D’autant qu’Emmanuel Macron veut pouvoir intervenir sur les réseaux sociaux  »quand les choses s’emballent« . Une définition bien large, peu précise, qui pourrait, si elle était ainsi inscrite dans le droit, s’appliquer à n’importe quel mouvement social.

Des miettes pour les services publics

Mercredi, un texte de loi a été présenté en Conseil des ministres pour accélérer la reconstruction ou la rénovation du millier de bâtiments dégradés depuis la mort de Nahel.

Christophe Béchu, en charge de la Cohésion des territoires, veut aller vite. Il s’agit d’  »accélérer les procédures«  pour  »écraser les délais« . Si aucune commune ne doit  »se retrouver avec une facture à la fin« , il insiste  :  »On n’a pas vocation à se substituer à des assurances.«  Tel est le plan du gouvernement pour faire face à la casse du mobilier urbain.

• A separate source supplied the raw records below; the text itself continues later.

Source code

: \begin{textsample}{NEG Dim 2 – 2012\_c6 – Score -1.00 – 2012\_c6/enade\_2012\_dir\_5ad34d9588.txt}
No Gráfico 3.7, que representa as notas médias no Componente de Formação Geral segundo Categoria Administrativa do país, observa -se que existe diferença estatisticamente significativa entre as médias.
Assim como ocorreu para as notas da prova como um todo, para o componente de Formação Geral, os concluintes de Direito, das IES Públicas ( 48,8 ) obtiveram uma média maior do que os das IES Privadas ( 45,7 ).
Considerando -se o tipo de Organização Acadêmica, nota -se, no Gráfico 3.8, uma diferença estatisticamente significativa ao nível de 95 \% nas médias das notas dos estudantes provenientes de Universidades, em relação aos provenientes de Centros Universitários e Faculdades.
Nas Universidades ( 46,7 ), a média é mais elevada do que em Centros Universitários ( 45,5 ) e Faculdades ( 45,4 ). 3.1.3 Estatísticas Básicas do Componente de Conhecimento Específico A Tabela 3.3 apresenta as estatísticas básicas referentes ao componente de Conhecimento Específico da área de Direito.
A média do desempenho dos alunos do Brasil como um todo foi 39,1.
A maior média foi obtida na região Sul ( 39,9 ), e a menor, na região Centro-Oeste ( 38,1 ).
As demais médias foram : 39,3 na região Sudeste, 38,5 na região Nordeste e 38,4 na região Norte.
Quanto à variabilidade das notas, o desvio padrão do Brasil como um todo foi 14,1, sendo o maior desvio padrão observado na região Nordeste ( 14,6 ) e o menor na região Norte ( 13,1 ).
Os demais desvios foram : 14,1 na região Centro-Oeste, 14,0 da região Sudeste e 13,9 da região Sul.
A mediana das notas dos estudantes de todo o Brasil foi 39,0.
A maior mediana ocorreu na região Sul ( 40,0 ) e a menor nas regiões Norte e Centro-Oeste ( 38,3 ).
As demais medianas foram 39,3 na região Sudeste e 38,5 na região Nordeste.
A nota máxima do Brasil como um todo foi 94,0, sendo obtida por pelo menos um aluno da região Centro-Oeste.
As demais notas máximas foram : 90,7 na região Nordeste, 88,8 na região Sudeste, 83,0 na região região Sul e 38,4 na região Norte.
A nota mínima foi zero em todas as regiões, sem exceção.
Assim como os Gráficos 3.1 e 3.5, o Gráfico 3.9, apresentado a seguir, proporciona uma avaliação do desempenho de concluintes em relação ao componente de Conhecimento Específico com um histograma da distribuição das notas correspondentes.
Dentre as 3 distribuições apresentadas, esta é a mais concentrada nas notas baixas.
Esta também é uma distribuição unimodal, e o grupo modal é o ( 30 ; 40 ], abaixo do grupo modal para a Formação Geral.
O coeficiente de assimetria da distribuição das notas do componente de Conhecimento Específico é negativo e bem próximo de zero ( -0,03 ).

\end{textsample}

Mais strictement rien n’est actuellement prévu pour aider les maires à panser les plaies au-delà du bâti. Mardi, devant plusieurs centaines d‘entre eux, Emmanuel Macron a annoncé qu’il n’entendait pas redonner des moyens aux communes afin de prendre soin des services publics et d’assurer le vivre-ensemble.

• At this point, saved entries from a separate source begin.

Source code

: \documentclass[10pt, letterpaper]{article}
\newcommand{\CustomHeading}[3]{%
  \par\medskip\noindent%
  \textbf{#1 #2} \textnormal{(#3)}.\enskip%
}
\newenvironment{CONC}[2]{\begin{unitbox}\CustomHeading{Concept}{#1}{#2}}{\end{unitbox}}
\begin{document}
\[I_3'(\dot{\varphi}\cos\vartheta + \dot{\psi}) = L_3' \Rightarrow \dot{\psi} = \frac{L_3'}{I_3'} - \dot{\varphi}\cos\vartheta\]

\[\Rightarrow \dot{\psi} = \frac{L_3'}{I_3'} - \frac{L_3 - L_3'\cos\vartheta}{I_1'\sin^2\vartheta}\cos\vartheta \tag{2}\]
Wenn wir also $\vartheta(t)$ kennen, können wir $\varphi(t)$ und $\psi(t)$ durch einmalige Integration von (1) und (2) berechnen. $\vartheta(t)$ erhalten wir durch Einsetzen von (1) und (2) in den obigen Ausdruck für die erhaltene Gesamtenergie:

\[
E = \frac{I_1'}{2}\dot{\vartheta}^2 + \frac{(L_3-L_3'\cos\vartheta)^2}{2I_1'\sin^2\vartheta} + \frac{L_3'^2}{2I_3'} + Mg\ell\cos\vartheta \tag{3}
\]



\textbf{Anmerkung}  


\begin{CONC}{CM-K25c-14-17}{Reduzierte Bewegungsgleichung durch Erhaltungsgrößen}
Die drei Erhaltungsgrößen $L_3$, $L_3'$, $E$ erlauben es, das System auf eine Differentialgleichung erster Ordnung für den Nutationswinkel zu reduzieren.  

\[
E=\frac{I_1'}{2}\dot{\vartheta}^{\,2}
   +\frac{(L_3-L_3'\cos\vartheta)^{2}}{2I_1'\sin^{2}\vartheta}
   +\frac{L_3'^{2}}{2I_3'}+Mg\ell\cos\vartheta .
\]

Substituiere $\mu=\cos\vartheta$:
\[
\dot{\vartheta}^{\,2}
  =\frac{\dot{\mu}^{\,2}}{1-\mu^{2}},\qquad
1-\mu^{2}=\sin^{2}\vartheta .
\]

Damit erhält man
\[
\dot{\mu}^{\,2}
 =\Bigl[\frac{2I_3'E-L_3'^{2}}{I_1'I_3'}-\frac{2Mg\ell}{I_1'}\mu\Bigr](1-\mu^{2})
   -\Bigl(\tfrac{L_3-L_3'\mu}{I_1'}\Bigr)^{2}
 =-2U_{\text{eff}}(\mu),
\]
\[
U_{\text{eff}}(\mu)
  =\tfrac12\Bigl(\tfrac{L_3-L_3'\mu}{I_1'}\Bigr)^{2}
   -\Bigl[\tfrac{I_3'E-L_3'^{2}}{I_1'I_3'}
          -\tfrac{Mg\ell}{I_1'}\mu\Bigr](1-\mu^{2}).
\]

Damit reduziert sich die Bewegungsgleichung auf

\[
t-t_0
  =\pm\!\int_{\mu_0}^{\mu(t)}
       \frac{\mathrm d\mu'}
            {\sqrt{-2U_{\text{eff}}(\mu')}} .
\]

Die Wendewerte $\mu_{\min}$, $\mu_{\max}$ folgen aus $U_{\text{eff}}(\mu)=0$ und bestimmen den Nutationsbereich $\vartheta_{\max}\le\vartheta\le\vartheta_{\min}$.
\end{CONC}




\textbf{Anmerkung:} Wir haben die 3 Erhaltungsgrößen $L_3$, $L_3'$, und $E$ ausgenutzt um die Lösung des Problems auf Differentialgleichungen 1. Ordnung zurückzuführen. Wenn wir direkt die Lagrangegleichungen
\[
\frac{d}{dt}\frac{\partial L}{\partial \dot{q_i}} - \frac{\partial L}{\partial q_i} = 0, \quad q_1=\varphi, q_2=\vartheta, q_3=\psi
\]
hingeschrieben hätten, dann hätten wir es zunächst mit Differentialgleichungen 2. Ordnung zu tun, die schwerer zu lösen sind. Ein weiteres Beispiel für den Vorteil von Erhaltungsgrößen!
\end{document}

 »Une fois de plus, on est livrés à nous-mêmes. C’est à nous de faire la République dans les territoires, avec le peu de moyens à notre disposition« , regrette Vincent Bony, maire PCF de Rive-de-Gier (Loire). Aucun plan visant à relancer les politiques de la ville et à mettre un terme aux inégalités criantes entre citoyens et territoires n’est ainsi à l’ordre du jour à l’Élysée.